> _DATA UNDER STUDY_:
◇ ◇ ◇
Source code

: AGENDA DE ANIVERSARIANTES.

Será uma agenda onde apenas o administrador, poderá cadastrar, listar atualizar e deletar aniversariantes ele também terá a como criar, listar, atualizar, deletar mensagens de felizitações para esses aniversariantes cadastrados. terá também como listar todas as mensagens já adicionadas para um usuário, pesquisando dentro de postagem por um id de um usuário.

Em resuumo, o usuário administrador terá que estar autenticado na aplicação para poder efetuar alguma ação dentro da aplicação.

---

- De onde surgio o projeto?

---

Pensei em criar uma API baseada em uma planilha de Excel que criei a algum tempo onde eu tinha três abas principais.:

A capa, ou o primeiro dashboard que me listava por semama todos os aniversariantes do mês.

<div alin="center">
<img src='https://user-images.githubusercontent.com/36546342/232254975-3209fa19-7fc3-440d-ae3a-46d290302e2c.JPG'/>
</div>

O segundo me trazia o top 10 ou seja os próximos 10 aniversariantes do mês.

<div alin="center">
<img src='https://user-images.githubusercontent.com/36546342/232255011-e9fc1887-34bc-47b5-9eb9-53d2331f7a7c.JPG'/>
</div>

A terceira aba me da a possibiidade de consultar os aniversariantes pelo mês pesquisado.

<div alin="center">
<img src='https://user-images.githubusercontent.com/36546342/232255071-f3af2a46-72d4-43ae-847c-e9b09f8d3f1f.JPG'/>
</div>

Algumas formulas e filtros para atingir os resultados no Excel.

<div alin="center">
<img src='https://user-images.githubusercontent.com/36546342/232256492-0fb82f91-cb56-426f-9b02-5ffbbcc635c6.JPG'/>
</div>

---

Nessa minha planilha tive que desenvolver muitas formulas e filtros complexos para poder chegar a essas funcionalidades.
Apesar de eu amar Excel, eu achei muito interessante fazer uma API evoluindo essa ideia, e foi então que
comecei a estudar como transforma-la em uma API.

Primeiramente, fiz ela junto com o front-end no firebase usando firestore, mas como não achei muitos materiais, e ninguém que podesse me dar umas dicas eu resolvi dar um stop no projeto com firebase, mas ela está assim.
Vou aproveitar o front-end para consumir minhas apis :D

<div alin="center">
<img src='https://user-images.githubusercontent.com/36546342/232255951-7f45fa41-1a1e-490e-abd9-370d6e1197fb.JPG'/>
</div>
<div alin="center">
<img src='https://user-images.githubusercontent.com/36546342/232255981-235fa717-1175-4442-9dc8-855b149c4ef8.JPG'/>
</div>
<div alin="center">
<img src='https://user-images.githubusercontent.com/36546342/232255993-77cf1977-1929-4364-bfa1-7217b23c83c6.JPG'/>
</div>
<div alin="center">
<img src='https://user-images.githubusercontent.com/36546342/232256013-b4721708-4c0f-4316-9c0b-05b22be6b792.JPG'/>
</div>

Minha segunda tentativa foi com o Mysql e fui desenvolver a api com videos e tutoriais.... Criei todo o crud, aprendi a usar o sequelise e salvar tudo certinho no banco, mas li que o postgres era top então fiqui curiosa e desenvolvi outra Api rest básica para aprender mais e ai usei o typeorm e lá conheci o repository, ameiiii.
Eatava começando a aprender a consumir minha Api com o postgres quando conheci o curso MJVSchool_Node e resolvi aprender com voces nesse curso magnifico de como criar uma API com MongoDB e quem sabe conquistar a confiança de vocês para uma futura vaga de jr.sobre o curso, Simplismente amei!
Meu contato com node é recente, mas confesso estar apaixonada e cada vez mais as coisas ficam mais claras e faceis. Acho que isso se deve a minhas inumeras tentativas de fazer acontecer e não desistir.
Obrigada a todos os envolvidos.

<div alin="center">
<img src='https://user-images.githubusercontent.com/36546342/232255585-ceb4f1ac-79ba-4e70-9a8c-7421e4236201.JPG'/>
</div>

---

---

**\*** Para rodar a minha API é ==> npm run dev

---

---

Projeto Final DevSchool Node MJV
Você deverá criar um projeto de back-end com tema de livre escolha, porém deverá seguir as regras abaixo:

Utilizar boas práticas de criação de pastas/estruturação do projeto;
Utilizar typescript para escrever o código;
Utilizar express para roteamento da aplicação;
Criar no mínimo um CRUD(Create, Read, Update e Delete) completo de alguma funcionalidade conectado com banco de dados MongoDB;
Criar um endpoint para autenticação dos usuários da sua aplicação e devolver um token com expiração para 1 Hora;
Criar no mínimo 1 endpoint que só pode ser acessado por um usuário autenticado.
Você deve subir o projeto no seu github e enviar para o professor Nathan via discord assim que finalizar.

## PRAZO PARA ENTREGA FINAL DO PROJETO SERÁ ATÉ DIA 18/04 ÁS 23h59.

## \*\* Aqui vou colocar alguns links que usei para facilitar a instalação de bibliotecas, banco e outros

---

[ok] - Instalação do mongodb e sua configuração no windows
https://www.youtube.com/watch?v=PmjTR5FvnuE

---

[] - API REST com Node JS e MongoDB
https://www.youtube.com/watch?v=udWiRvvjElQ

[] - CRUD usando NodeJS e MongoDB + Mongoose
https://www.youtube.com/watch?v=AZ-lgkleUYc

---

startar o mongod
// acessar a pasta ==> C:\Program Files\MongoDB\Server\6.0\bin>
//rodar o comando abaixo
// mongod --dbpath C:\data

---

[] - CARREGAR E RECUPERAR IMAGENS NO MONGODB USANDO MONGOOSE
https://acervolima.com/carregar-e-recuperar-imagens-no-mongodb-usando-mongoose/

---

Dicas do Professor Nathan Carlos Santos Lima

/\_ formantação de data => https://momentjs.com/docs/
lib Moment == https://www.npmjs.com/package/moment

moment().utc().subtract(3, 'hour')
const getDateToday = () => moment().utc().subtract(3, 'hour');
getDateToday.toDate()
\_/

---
◇ ◇ ◇
> _WHAT THIS TASK INVOLVES_: Copy all data exactly, start to finish.

> _ANSWER AREA_:
Source code

: AGENDA DE ANIVERSARIANTES.

Será uma agenda onde apenas o administrador, poderá cadastrar, listar atualizar e deletar aniversariantes ele também terá a como criar, listar, atualizar, deletar mensagens de felizitações para esses aniversariantes cadastrados. terá também como listar todas as mensagens já adicionadas para um usuário, pesquisando dentro de postagem por um id de um usuário.

Em resuumo, o usuário administrador terá que estar autenticado na aplicação para poder efetuar alguma ação dentro da aplicação.

---

- De onde surgio o projeto?

---

Pensei em criar uma API baseada em uma planilha de Excel que criei a algum tempo onde eu tinha três abas principais.:

A capa, ou o primeiro dashboard que me listava por semama todos os aniversariantes do mês.

<div alin="center">
<img src='https://user-images.githubusercontent.com/36546342/232254975-3209fa19-7fc3-440d-ae3a-46d290302e2c.JPG'/>
</div>

O segundo me trazia o top 10 ou seja os próximos 10 aniversariantes do mês.

<div alin="center">
<img src='https://user-images.githubusercontent.com/36546342/232255011-e9fc1887-34bc-47b5-9eb9-53d2331f7a7c.JPG'/>
</div>

A terceira aba me da a possibiidade de consultar os aniversariantes pelo mês pesquisado.

<div alin="center">
<img src='https://user-images.githubusercontent.com/36546342/232255071-f3af2a46-72d4-43ae-847c-e9b09f8d3f1f.JPG'/>
</div>

Algumas formulas e filtros para atingir os resultados no Excel.

<div alin="center">
<img src='https://user-images.githubusercontent.com/36546342/232256492-0fb82f91-cb56-426f-9b02-5ffbbcc635c6.JPG'/>
</div>

---

Nessa minha planilha tive que desenvolver muitas formulas e filtros complexos para poder chegar a essas funcionalidades.
Apesar de eu amar Excel, eu achei muito interessante fazer uma API evoluindo essa ideia, e foi então que
comecei a estudar como transforma-la em uma API.

Primeiramente, fiz ela junto com o front-end no firebase usando firestore, mas como não achei muitos materiais, e ninguém que podesse me dar umas dicas eu resolvi dar um stop no projeto com firebase, mas ela está assim.
Vou aproveitar o front-end para consumir minhas apis :D

<div alin="center">
<img src='https://user-images.githubusercontent.com/36546342/232255951-7f45fa41-1a1e-490e-abd9-370d6e1197fb.JPG'/>
</div>
<div alin="center">
<img src='https://user-images.githubusercontent.com/36546342/232255981-235fa717-1175-4442-9dc8-855b149c4ef8.JPG'/>
</div>
<div alin="center">
<img src='https://user-images.githubusercontent.com/36546342/232255993-77cf1977-1929-4364-bfa1-7217b23c83c6.JPG'/>
</div>
<div alin="center">
<img src='https://user-images.githubusercontent.com/36546342/232256013-b4721708-4c0f-4316-9c0b-05b22be6b792.JPG'/>
</div>

Minha segunda tentativa foi com o Mysql e fui desenvolver a api com videos e tutoriais.... Criei todo o crud, aprendi a usar o sequelise e salvar tudo certinho no banco, mas li que o postgres era top então fiqui curiosa e desenvolvi outra Api rest básica para aprender mais e ai usei o typeorm e lá conheci o repository, ameiiii.
Eatava começando a aprender a consumir minha Api com o postgres quando conheci o curso MJVSchool_Node e resolvi aprender com voces nesse curso magnifico de como criar uma API com MongoDB e quem sabe conquistar a confiança de vocês para uma futura vaga de jr.sobre o curso, Simplismente amei!
Meu contato com node é recente, mas confesso estar apaixonada e cada vez mais as coisas ficam mais claras e faceis. Acho que isso se deve a minhas inumeras tentativas de fazer acontecer e não desistir.
Obrigada a todos os envolvidos.

<div alin="center">
<img src='https://user-images.githubusercontent.com/36546342/232255585-ceb4f1ac-79ba-4e70-9a8c-7421e4236201.JPG'/>
</div>

---

---

**\*** Para rodar a minha API é ==> npm run dev

---

---

Projeto Final DevSchool Node MJV
Você deverá criar um projeto de back-end com tema de livre escolha, porém deverá seguir as regras abaixo:

Utilizar boas práticas de criação de pastas/estruturação do projeto;
Utilizar typescript para escrever o código;
Utilizar express para roteamento da aplicação;
Criar no mínimo um CRUD(Create, Read, Update e Delete) completo de alguma funcionalidade conectado com banco de dados MongoDB;
Criar um endpoint para autenticação dos usuários da sua aplicação e devolver um token com expiração para 1 Hora;
Criar no mínimo 1 endpoint que só pode ser acessado por um usuário autenticado.
Você deve subir o projeto no seu github e enviar para o professor Nathan via discord assim que finalizar.

## PRAZO PARA ENTREGA FINAL DO PROJETO SERÁ ATÉ DIA 18/04 ÁS 23h59.

## \*\* Aqui vou colocar alguns links que usei para facilitar a instalação de bibliotecas, banco e outros

---

[ok] - Instalação do mongodb e sua configuração no windows
https://www.youtube.com/watch?v=PmjTR5FvnuE

---

[] - API REST com Node JS e MongoDB
https://www.youtube.com/watch?v=udWiRvvjElQ

[] - CRUD usando NodeJS e MongoDB + Mongoose
https://www.youtube.com/watch?v=AZ-lgkleUYc

---

startar o mongod
// acessar a pasta ==> C:\Program Files\MongoDB\Server\6.0\bin>
//rodar o comando abaixo
// mongod --dbpath C:\data

---

[] - CARREGAR E RECUPERAR IMAGENS NO MONGODB USANDO MONGOOSE
https://acervolima.com/carregar-e-recuperar-imagens-no-mongodb-usando-mongoose/

---

Dicas do Professor Nathan Carlos Santos Lima

/\_ formantação de data => https://momentjs.com/docs/
lib Moment == https://www.npmjs.com/package/moment

moment().utc().subtract(3, 'hour')
const getDateToday = () => moment().utc().subtract(3, 'hour');
getDateToday.toDate()
\_/

---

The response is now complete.